How to Prepare for Your First Ballet Audition
Choosing performing arts as a career takes a lot of guts, grit and tenacity. It's important to remember that this is a profession, not a job. If dancing, or ballet, in particular, is something that a person truly desires to pursue, they must be willing to test their own limits and put themselves out there, in the firing line, so to speak.
So, what is the best way to prepare for a ballet audition? The following tips and tricks could help a future prima ballerina to make their dream a reality.
Do the Homework
The first and foremost tip is to do the research. It is crucial to conduct preliminary research with regards to the company, the production and the role that is on the cards. This will afford the auditionee more confidence and self-assurance. Understanding what is required in terms of the style and history of the piece can be a great boost when auditioning.
Furthermore, if auditioning for a company, do the homework on their particular performance style. Find out whether they prioritize character style over precision and skill or if they are aiming for individuality and distinctiveness. Knowing what attributes they look for in their existing dancers will help audition preparation.
Rehearse as Much as Possible
A clean, performance-ready technique should be the baseline for any approach to an audition, first or fiftieth! Once the research is done, good dancers should rehearse themselves as much as possible in the style and steps of the role they want to go for. They should take extra time out to find a rehearsal venue or studio that can accommodate them and start practicing. It is a good idea to check out Pirate’s Houston dance studios. They offer various studio spaces in close to 50 locations. For example, at their Houston dance studio, dancers can be assured of top-quality equipment including Harlequin sprung flooring, a full-length mirror, and customizable mood lighting.
Audition panels are always on the lookout for dancers who can keep their technique and precision while exhibiting versatility.
First Impressions Last
Making a good impression on entering the audition studio will make the panel sit up and remember your number. Begin dancing as soon as possible, warming up and stretching without any chit chat or sizing up the other candidates. Be professional and focused. At an audition, give it the best shot so the judges/panel can see that the public would believe their money was well spent when they buy tickets to see the performance.

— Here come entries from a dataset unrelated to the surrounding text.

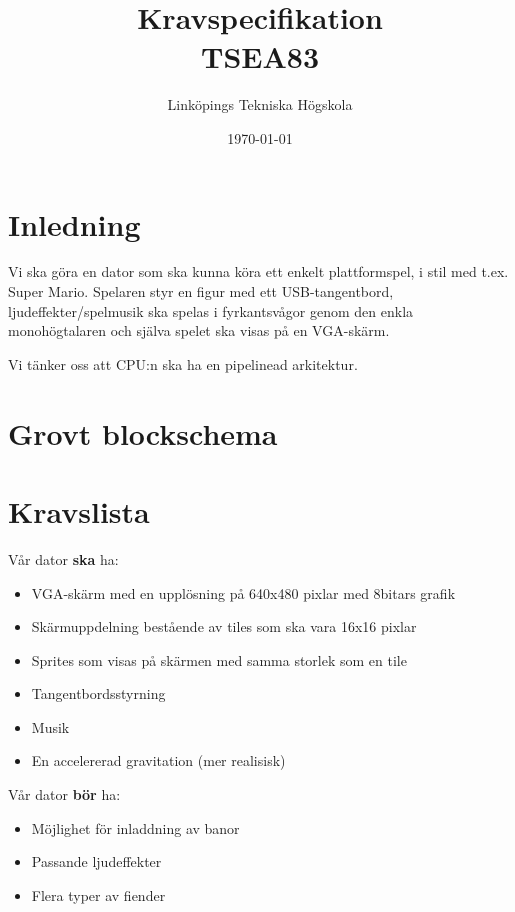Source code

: \documentclass[a4paper,titlepage]{article}
\title{
\textbf{Kravspecifikation} \\
\large TSEA83}
\date{\today}
\author{Linköpings Tekniska Högskola}
\begin{document}
	\maketitle
	\newpage

\section{Inledning}
Vi ska göra en dator som ska kunna köra ett enkelt plattformspel, 
i stil med t.ex. Super Mario. Spelaren styr en figur med ett USB-tangentbord, 
ljudeffekter/spelmusik ska spelas i fyrkantsvågor genom den enkla 
monohögtalaren och själva spelet ska visas på en VGA-skärm.

Vi tänker oss att CPU:n ska ha en pipelinead arkitektur.

\section{Grovt blockschema}

\section{Kravslista}
Vår dator \textbf{ska} ha:
\begin{itemize}
    \item VGA-skärm med en upplösning på 640x480 pixlar med 8bitars grafik
    \item Skärmuppdelning bestående av tiles som ska vara 16x16 pixlar
    \item Sprites som visas på skärmen med samma storlek som en tile
	\item Tangentbordsstyrning
    \item Musik
    \item En accelererad gravitation (mer realisisk)
\end{itemize}
Vår dator \textbf{bör} ha:
\begin{itemize}
	\item Möjlighet för inladdning av banor
	\item Passande ljudeffekter 
	\item Flera typer av fiender
\end{itemize}
\end{document}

For a ballet audition, hair must be tied back and out of the face, preferably in a neat ballet bun. When it comes to choosing an outfit, remember that this is the chance to shine, so a well-fitting leotard and spotless tights are essential. Check whether the company requests any additional pieces like a tutu skirt to be brought to the audition. Don't forget to pack a few different pairs of dance shoes, depending on the style. If there is any barefoot dancing planned, keep in mind that nail varnish can be distracting.
It’s important to not only look attractive and professional but also to feel comfortable and confident. Accentuate the best qualities but do not hide your body under baggy garments.
Prepare Your Health
Preparing for that first ballet audition is a nerve-racking experience but no matter how anxious you may feel, do not attempt to audition when hungry. The best advice is to have a light meal around an hour before the audition. Choose something nourishing that will fuel the body over a longer period.

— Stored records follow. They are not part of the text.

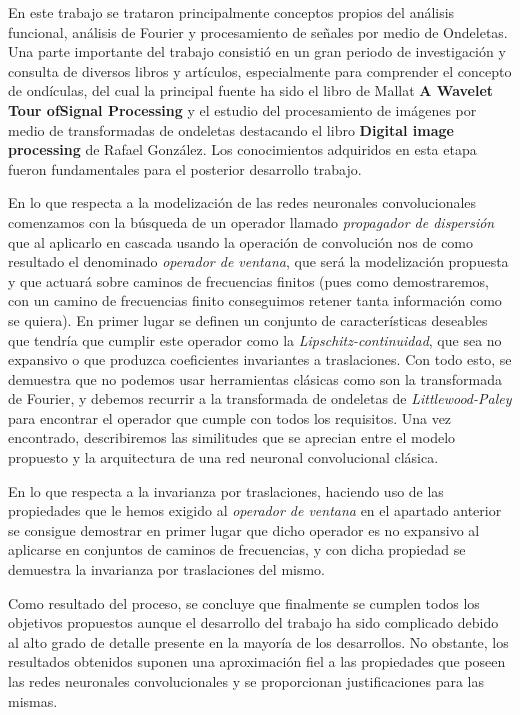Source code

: \medskip
\noindent En este trabajo se trataron principalmente conceptos propios del análisis funcional, análisis de Fourier y procesamiento de señales por medio de Ondeletas. Una parte importante del trabajo consistió en un gran periodo de investigación y consulta de diversos libros y artículos, especialmente para comprender el concepto de ondículas, del cual la principal fuente ha sido el libro de Mallat \textbf{A Wavelet Tour ofSignal Processing} y el estudio del procesamiento de imágenes por medio de transformadas de ondeletas destacando el libro \textbf{Digital image processing} de Rafael González. Los conocimientos adquiridos en esta etapa fueron fundamentales para el posterior desarrollo trabajo.


\medskip

\noindent En lo que respecta a la modelización de las redes neuronales convolucionales comenzamos con la búsqueda de un operador llamado \textit{propagador de dispersión} que al aplicarlo en cascada usando la operación de convolución nos de como resultado el denominado \textit{operador de ventana}, que será la modelización propuesta y que actuará sobre caminos de frecuencias finitos (pues como demostraremos, con un camino de frecuencias finito conseguimos retener tanta información como se quiera). En primer lugar se definen un conjunto de características deseables que tendría que cumplir este operador como la \textit{Lipschitz-continuidad}, que sea no expansivo o que produzca coeficientes invariantes a traslaciones. Con todo esto, se demuestra que no podemos usar herramientas clásicas como son la transformada de Fourier, y debemos recurrir a la transformada de ondeletas de \textit{Littlewood-Paley} para encontrar el operador que cumple con todos los requisitos. Una vez encontrado, describiremos las similitudes que se aprecian entre el modelo propuesto y la arquitectura de una red neuronal convolucional clásica. 

\medskip

\noindent En lo que respecta a la invarianza por traslaciones, haciendo uso de las propiedades que le hemos exigido al \textit{operador de ventana} en el apartado anterior se consigue demostrar en primer lugar que dicho operador es no expansivo al aplicarse en conjuntos de caminos de frecuencias, y con dicha propiedad se demuestra la invarianza por traslaciones del mismo.

\medskip
\noindent Como resultado del proceso, se concluye que finalmente se cumplen todos los objetivos propuestos aunque el desarrollo del trabajo ha sido complicado debido al alto grado de detalle presente en la mayoría de los desarrollos. No obstante, los resultados obtenidos suponen una aproximación fiel a las propiedades que poseen las redes neuronales convolucionales y se proporcionan justificaciones para las mismas.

This isn't just for the day of the audition. Stick to a healthy eating plan in the weeks prior to the audition and make sure to avoid drinking too much alcohol, eating too much fat, and consuming too much sugar. Always remember to stay hydrated.
Pack a Kit
Be THAT one special performer: pack a kit for emergencies including nail clippers, a spare leotard, toe pads, a pair of scissors, pain medication, strapping, sanitary towels, a needle and thread, and a pair of additional tights and shoes. In this way, you can be relaxed in the knowledge that you are over-prepared and can be the one to help others.
Think Of a Stepping Stone
Remember that every dance group is different in terms of what they are seeking, so even if the outcome is unsuccessful, it doesn't necessarily reflect on the ability to dance and perform. Dust off the negativity and maybe the next audition will lead to more opportunities!

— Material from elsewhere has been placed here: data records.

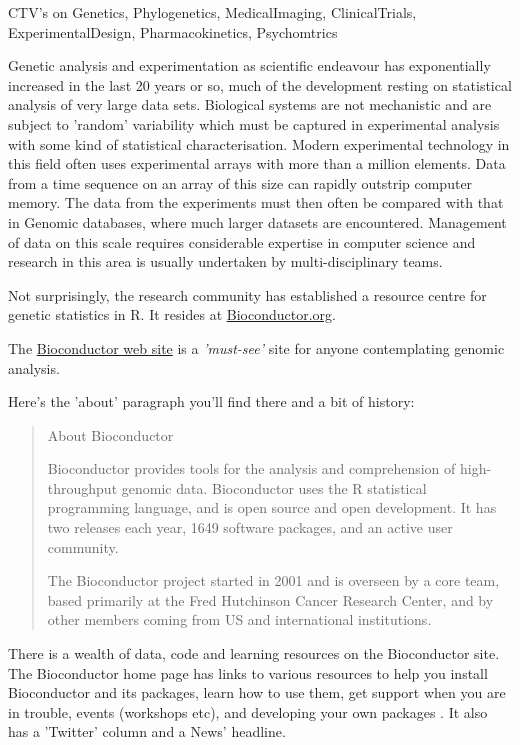 \documentclass[titlepage]{book}\usepackage{knitr}
\begin{document}
 CTV's on Genetics, Phylogenetics,  MedicalImaging, ClinicalTrials, ExperimentalDesign, Pharmacokinetics, Psychomtrics
 
 Genetic analysis and experimentation as scientific endeavour has exponentially increased in the last 20 years or so, much of the development resting on statistical analysis of very large data sets.  Biological systems are not mechanistic and are subject to 'random' variability which must be captured in experimental analysis with some kind of statistical characterisation. Modern experimental technology in this field often uses experimental arrays with more than a million elements. Data from a time sequence on an array of this size can rapidly outstrip computer memory.  The data from the experiments must then often be compared with that in Genomic databases, where much larger datasets are encountered.  Management of data on this scale requires considerable expertise in computer science and research in this area is usually undertaken by multi-disciplinary teams. 

Not surprisingly, the research community has established a resource centre for genetic statistics in R.  It resides at \href{http://www.Bioconductor.org/}{Bioconductor.org}. 

The \href{http://www.bioconductor.org/}{Bioconductor web site} is a \emph{'must-see'} site for anyone contemplating genomic analysis.

Here's the 'about' paragraph you'll find there and a bit of history:
\begin{quote}

{\Large About Bioconductor}

Bioconductor provides tools for the analysis and comprehension of high-throughput genomic data. Bioconductor uses the R statistical programming language, and is open source and open development. It has two releases each year, 1649 software packages, and an active user community.

The Bioconductor project started in 2001 and is overseen by a core team, based primarily at the Fred Hutchinson Cancer Research Center, and by other members coming from US and international institutions.

\end{quote}

There is a wealth of data, code and learning resources on the Bioconductor site. The Bioconductor home page has links to various resources to help you install Bioconductor and its packages, learn how to use them, get support when you are in trouble, events (workshops etc), and  developing your own packages . It also has a 'Twitter' column and a News' headline. 
 
\end{document}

Perhaps the second time you audition for the same company, they may remember you and see the effort that has been put into your art. They may remember that dancer who was well presented, courteous and helpful. Their eyes and ears are everywhere – so be consistent and keep pushing.
Manners Matter Much
Most dancers are so concentrated on leaving the studio once the ballet audition is finished that they neglect to thank the panel individually. This touch will demonstrate good, professional training and will entice the judges to go through your file again.
A passion for dance is evident and if a person enjoys what they are doing, it reflects in their face and their dancing will improve as a result. Try transforming fear into something more empowering and inspiring. Consider the advantages and future joy that an audition can provide, rather than viewing it as a painful requirement. Negative ideas should be redirected and utilized to push through the fear. Whatever happens, whether the outcome is positive or negative, an audition can be an opportunity to not only shine but also to enhance one’s talents.
Ballet auditions are a part of a dancer's life. The first audition may be the scariest but it's a chance to show off your skills and talents to the audition panel and they can be a great method to promote yourself if well prepared. If not, you risk losing your cool and selling yourself short.